BEGIN
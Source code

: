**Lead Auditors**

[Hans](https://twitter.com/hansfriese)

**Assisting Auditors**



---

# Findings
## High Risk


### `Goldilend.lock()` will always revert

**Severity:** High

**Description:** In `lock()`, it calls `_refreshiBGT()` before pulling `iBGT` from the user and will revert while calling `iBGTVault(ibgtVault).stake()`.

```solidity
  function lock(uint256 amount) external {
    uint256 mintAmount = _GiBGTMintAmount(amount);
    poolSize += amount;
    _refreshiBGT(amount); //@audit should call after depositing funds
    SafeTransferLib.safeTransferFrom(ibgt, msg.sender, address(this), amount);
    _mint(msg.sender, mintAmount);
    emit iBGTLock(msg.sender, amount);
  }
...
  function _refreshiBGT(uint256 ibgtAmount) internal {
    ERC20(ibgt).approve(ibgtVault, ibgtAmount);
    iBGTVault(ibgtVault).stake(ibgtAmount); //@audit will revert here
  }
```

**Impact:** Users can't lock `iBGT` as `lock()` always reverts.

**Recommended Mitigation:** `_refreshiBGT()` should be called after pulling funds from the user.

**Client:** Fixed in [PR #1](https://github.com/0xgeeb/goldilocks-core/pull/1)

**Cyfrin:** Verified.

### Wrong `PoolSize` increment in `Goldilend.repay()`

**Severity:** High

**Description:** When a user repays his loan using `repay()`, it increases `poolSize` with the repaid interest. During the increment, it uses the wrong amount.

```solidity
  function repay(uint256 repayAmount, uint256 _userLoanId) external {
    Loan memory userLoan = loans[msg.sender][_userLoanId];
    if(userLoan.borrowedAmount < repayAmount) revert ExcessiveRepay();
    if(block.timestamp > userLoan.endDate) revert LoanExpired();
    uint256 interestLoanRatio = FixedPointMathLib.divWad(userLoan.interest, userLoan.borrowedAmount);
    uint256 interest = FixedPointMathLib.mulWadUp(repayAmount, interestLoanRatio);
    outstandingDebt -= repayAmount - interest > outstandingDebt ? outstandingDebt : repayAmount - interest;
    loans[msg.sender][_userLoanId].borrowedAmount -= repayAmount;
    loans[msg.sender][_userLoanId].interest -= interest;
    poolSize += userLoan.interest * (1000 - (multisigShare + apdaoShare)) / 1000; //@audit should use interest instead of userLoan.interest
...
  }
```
END
*EXERCISE DIRECTIONS:* Look through the material above for "pulling" and copy the lines that have it.

*ANSWER BELOW:*
**Description:** In `lock()`, it calls `_refreshiBGT()` before pulling `iBGT` from the user and will revert while calling `iBGTVault(ibgtVault).stake()`.
**Recommended Mitigation:** `_refreshiBGT()` should be called after pulling funds from the user.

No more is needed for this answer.